I thought this article which I will print below was on of the most moving pieces I have ever come across regarding Autism and empathy. I will say that though this particular author largely takes on Simon Baron Cohen - to be fair even Simon Baron Cohen does not deny that people with Autism have empathy. He sees the empathy deficit not as a lack of caring or feeling - but lacking a spontaneous and natural ability to understand other people's feeling and thoughts - But anyway, here is the very moving article:

by Rachel Cohen-Rottenberg

Representing Difference as Pathology: An Example from Simon Baron-Cohen’s The Science of Evil


August 23, 2012 at 12:09 pm

I find it very painful to write about the work of Simon Baron-Cohen. I’ve done so extensively in the past, and this spring, I decided to take a break from it. But there is a passage in his latest book, The Science of Evil: On Empathy and the Origins of Cruelty, that has haunted me since I read it last year, and I feel the need to explore why. I’ve critiqued the book before, but somehow couldn’t touch this passage until now, and I think I understand why: The passage doesn’t simply speak volumes about how others view autistic people in particular, or disabled people in general, but constitutes a particularly telling example of the ways in which our society pathologizes difference and blames people outside the norm for the treatment we receive.

In Chapter 4: When Zero Degrees of Empathy is Positive, Baron-Cohen makes the extreme, pejorative, and wholly incorrect assertion that, for people on the autism spectrum, “Other people’s behavior is beyond comprehension, and empathy is impossible,” and concludes that autistic people have “zero degrees of empathy” (Baron-Cohen 2011, 117). He attempts to mitigate the impact of these statements by saying that autistic people are “zero-positive” because, in his estimation, our systemizing skills enable us to build such things as elaborate moral systems (my elaborate moral system is built on empathy, thank you, but I digress) and cutting-edge technology (for which I have no aptitude whatsoever, thank you, but I digress) (Baron-Cohen 2011, 122-123). Despite this apparent attempt to redeem us from the lack-of-empathy stigma, Baron-Cohen presents the story of a 52-year-old man named Michael, who has Asperger’s Syndrome, as representative of the lives of autistic people, and he characterizes Michael as almost robotic: controlling, anti-social, utterly logic-minded, and incapable of understanding other people’s feelings or of having any emotional responses of his own (Baron-Cohen 2011, 96-100).

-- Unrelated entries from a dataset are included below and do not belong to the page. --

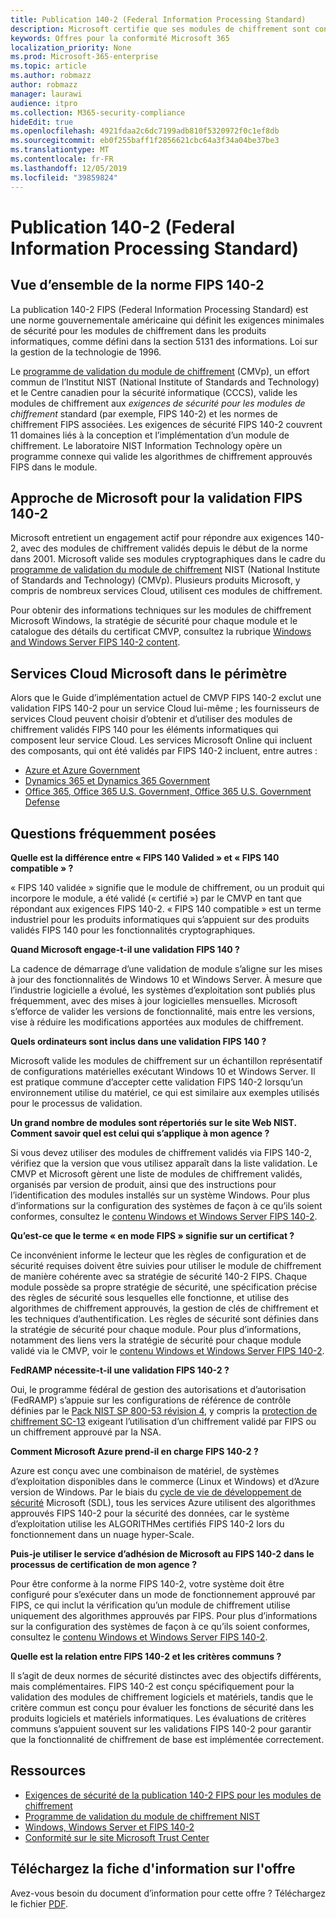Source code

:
 ```yaml
---
title: Publication 140-2 (Federal Information Processing Standard)
description: Microsoft certifie que ses modules de chiffrement sont conformes à la norme américaine Federal Information Processing Standard.
keywords: Offres pour la conformité Microsoft 365
localization_priority: None
ms.prod: Microsoft-365-enterprise
ms.topic: article
ms.author: robmazz
author: robmazz
manager: laurawi
audience: itpro
ms.collection: M365-security-compliance
hideEdit: true
ms.openlocfilehash: 4921fdaa2c6dc7199adb810f5320972f0c1ef8db
ms.sourcegitcommit: eb0f255baff1f2856621cbc64a3f34a04be37be3
ms.translationtype: MT
ms.contentlocale: fr-FR
ms.lasthandoff: 12/05/2019
ms.locfileid: "39859824"
---
```

# <a name="federal-information-processing-standard-fips-publication-140-2"></a>Publication 140-2 (Federal Information Processing Standard)

## <a name="fips-140-2-standard-overview"></a>Vue d’ensemble de la norme FIPS 140-2

La publication 140-2 FIPS (Federal Information Processing Standard) est une norme gouvernementale américaine qui définit les exigences minimales de sécurité pour les modules de chiffrement dans les produits informatiques, comme défini dans la section 5131 des informations. Loi sur la gestion de la technologie de 1996.

Le [programme de validation du module de chiffrement](https://csrc.nist.gov/Projects/cryptographic-module-validation-program) (CMVp), un effort commun de l’Institut NIST (National Institute of Standards and Technology) et le Centre canadien pour la sécurité informatique (CCCS), valide les modules de chiffrement aux *exigences de sécurité pour les modules de chiffrement* standard (par exemple, FIPS 140-2) et les normes de chiffrement FIPS associées. Les exigences de sécurité FIPS 140-2 couvrent 11 domaines liés à la conception et l’implémentation d’un module de chiffrement. Le laboratoire NIST Information Technology opère un programme connexe qui valide les algorithmes de chiffrement approuvés FIPS dans le module.

## <a name="microsofts-approach-to-fips-140-2-validation"></a>Approche de Microsoft pour la validation FIPS 140-2

Microsoft entretient un engagement actif pour répondre aux exigences 140-2, avec des modules de chiffrement validés depuis le début de la norme dans 2001. Microsoft valide ses modules cryptographiques dans le cadre du [programme de validation du module de chiffrement](https://csrc.nist.gov/Projects/cryptographic-module-validation-program) NIST (National Institute of Standards and Technology) (CMVp). Plusieurs produits Microsoft, y compris de nombreux services Cloud, utilisent ces modules de chiffrement.

Pour obtenir des informations techniques sur les modules de chiffrement Microsoft Windows, la stratégie de sécurité pour chaque module et le catalogue des détails du certificat CMVP, consultez la rubrique [Windows and Windows Server FIPS 140-2 content](https://aka.ms/AA6ehud).

## <a name="microsoft-in-scope-cloud-services"></a>Services Cloud Microsoft dans le périmètre

Alors que le Guide d’implémentation actuel de CMVP FIPS 140-2 exclut une validation FIPS 140-2 pour un service Cloud lui-même ; les fournisseurs de services Cloud peuvent choisir d’obtenir et d’utiliser des modules de chiffrement validés FIPS 140 pour les éléments informatiques qui composent leur service Cloud. Les services Microsoft Online qui incluent des composants, qui ont été validés par FIPS 140-2 incluent, entre autres :

- [Azure et Azure Government](https://docs.microsoft.com/azure/azure-government/documentation-government-plan-security)
- [Dynamics 365 et Dynamics 365 Government](https://docs.microsoft.com/microsoft-365/compliance/office-365-encryption-in-microsoft-dynamics-365)
- [Office 365, Office 365 U.S. Government, Office 365 U.S. Government Defense](https://docs.microsoft.com/microsoft-365/compliance/office-365-encryption-risks-and-protections)

## <a name="frequently-asked-questions"></a>Questions fréquemment posées

**Quelle est la différence entre « FIPS 140 Valided » et « FIPS 140 compatible » ?**

« FIPS 140 validée » signifie que le module de chiffrement, ou un produit qui incorpore le module, a été validé (« certifié ») par le CMVP en tant que répondant aux exigences FIPS 140-2. « FIPS 140 compatible » est un terme industriel pour les produits informatiques qui s’appuient sur des produits validés FIPS 140 pour les fonctionnalités cryptographiques.

**Quand Microsoft engage-t-il une validation FIPS 140 ?**

La cadence de démarrage d’une validation de module s’aligne sur les mises à jour des fonctionnalités de Windows 10 et Windows Server. À mesure que l’industrie logicielle a évolué, les systèmes d’exploitation sont publiés plus fréquemment, avec des mises à jour logicielles mensuelles. Microsoft s’efforce de valider les versions de fonctionnalité, mais entre les versions, vise à réduire les modifications apportées aux modules de chiffrement.

**Quels ordinateurs sont inclus dans une validation FIPS 140 ?**

Microsoft valide les modules de chiffrement sur un échantillon représentatif de configurations matérielles exécutant Windows 10 et Windows Server. Il est pratique commune d’accepter cette validation FIPS 140-2 lorsqu’un environnement utilise du matériel, ce qui est similaire aux exemples utilisés pour le processus de validation.

**Un grand nombre de modules sont répertoriés sur le site Web NIST. Comment savoir quel est celui qui s’applique à mon agence ?**

Si vous devez utiliser des modules de chiffrement validés via FIPS 140-2, vérifiez que la version que vous utilisez apparaît dans la liste validation. Le CMVP et Microsoft gèrent une liste de modules de chiffrement validés, organisés par version de produit, ainsi que des instructions pour l’identification des modules installés sur un système Windows. Pour plus d’informations sur la configuration des systèmes de façon à ce qu’ils soient conformes, consultez le [contenu Windows et Windows Server FIPS 140-2](https://aka.ms/AA6ehud).

**Qu’est-ce que le terme « en mode FIPS » signifie sur un certificat ?**

Ce inconvénient informe le lecteur que les règles de configuration et de sécurité requises doivent être suivies pour utiliser le module de chiffrement de manière cohérente avec sa stratégie de sécurité 140-2 FIPS. Chaque module possède sa propre stratégie de sécurité, une spécification précise des règles de sécurité sous lesquelles elle fonctionne, et utilise des algorithmes de chiffrement approuvés, la gestion de clés de chiffrement et les techniques d’authentification. Les règles de sécurité sont définies dans la stratégie de sécurité pour chaque module. Pour plus d’informations, notamment des liens vers la stratégie de sécurité pour chaque module validé via le CMVP, voir le [contenu Windows et Windows Server FIPS 140-2](https://aka.ms/AA6ehud).

**FedRAMP nécessite-t-il une validation FIPS 140-2 ?**

Oui, le programme fédéral de gestion des autorisations et d’autorisation (FedRAMP) s’appuie sur les configurations de référence de contrôle définies par le [Pack NIST SP 800-53 révision 4](https://nvd.nist.gov/800-53/Rev4/), y compris la [protection de chiffrement SC-13](https://nvd.nist.gov/800-53/Rev4/control/SC-13) exigeant l’utilisation d’un chiffrement validé par FIPS ou un chiffrement approuvé par la NSA.

**Comment Microsoft Azure prend-il en charge FIPS 140-2 ?**

Azure est conçu avec une combinaison de matériel, de systèmes d’exploitation disponibles dans le commerce (Linux et Windows) et d’Azure version de Windows. Par le biais du [cycle de vie de développement de sécurité](https://www.microsoft.com/securityengineering/sdl/) Microsoft (SDL), tous les services Azure utilisent des algorithmes approuvés FIPS 140-2 pour la sécurité des données, car le système d’exploitation utilise les ALGORITHMes certifiés FIPS 140-2 lors du fonctionnement dans un nuage hyper-Scale.

**Puis-je utiliser le service d’adhésion de Microsoft au FIPS 140-2 dans le processus de certification de mon agence ?**

Pour être conforme à la norme FIPS 140-2, votre système doit être configuré pour s’exécuter dans un mode de fonctionnement approuvé par FIPS, ce qui inclut la vérification qu’un module de chiffrement utilise uniquement des algorithmes approuvés par FIPS. Pour plus d’informations sur la configuration des systèmes de façon à ce qu’ils soient conformes, consultez le [contenu Windows et Windows Server FIPS 140-2](https://aka.ms/AA6ehud).

**Quelle est la relation entre FIPS 140-2 et les critères communs ?**

Il s’agit de deux normes de sécurité distinctes avec des objectifs différents, mais complémentaires. FIPS 140-2 est conçu spécifiquement pour la validation des modules de chiffrement logiciels et matériels, tandis que le critère commun est conçu pour évaluer les fonctions de sécurité dans les produits logiciels et matériels informatiques. Les évaluations de critères communs s’appuient souvent sur les validations FIPS 140-2 pour garantir que la fonctionnalité de chiffrement de base est implémentée correctement.

## <a name="resources"></a>Ressources

- [Exigences de sécurité de la publication 140-2 FIPS pour les modules de chiffrement](https://csrc.nist.gov/publications/fips/fips140-2/fips1402.pdf)
- [Programme de validation du module de chiffrement NIST](https://csrc.nist.gov/groups/STM/cmvp/index.html)
- [Windows, Windows Server et FIPS 140-2](https://docs.microsoft.com/windows/security/threat-protection/fips-140-validation)
- [Conformité sur le site Microsoft Trust Center](https://www.microsoft.com/trust-center/compliance/compliance-overview)

## <a name="download-the-offering-backgrounder"></a>Téléchargez la fiche d'information sur l'offre

Avez-vous besoin du document d’information pour cette offre ? Téléchargez le fichier [PDF](https://download.microsoft.com/download/B/7/2/B7226B91-1A56-41E4-AC01-43FCFEE50B7F/FIPS_Compliance_Backgrounder.pdf).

To illustrate his view that autistic people are on the zero end of the empathy scale, Baron-Cohen begins by writing about Michael’s childhood. I find two things rather fascinating about Baron-Cohen’s rendering: 1) His descriptions of Michael’s childhood do not illustrate Michael’s lack of empathy, but the lack of empathy of the children around him, and 2) the wholesale lack of empathy on the part of “normal” children goes entirely unremarked. He writes of Michael:


Even as a child he found social situations confusing and stressful. He didn’t play with other children in the playground, was never invited to their birthday parties, was not picked to be on their team. He avoided the playground by going to the bottom of the playing field at primary school — alone — and counting blades of grass. In the winter when it snowed, he became obsessed with the structure of snowflakes, wanting to understand why each one was different. Other children in his class couldn’t understand what he was talking about because in their eyes all snowflakes looked the same. Although the teacher had told all the class that every snowflake is unique, it seemed that he was the only person in the class who could actually see the small individual differences in the snowflakes. The other children in the class teased him, calling him “snowflake brain.” (Baron-Cohen 2011, 97-98)

It’s difficult, at first, to grasp all that is wrong with this passage, because Baron-Cohen is uttering entirely prejudicial things in a very kind and reasonable tone. Let’s start at the beginning: He suggests that a sign of Michael’s lack of empathy is that he didn’t play with other children, wasn’t asked to their parties, and was the proverbial last kid picked for the team. Baron-Cohen seems to take it entirely for granted that Michael is at fault, and that it was quite natural that the other children would reject him because of his as-yet-undiagnosed disability. He gives not the slightest nod to the idea that perhaps Michael didn’t play with the other children because they themselves were unempathetic — because they would not tolerate his confusion and stress, because they rejected him based on his difference, because they shut him out from every birthday party, and because they didn’t want him on their teams.

After continual social rejection, what exactly is wrong with a child running to the other end of the playing field alone and amusing himself as best he can? Counting blades of grass is not a normative response, but that doesn’t make it wrong; in fact, I can certainly understand why a stressed-out autistic kid who is being rejected for reasons he can’t fathom would try to calm himself with a counting ritual. Given the other possibilities for dealing with wholesale social rejection — lashing out in anger at others or doing harm to oneself — an obsession with grass seems to me an entirely non-retaliatory response, and says quite a bit about Michael’s gentleness. Not surprisingly, given the purpose of his narrative, the author never remarks upon this gentleness.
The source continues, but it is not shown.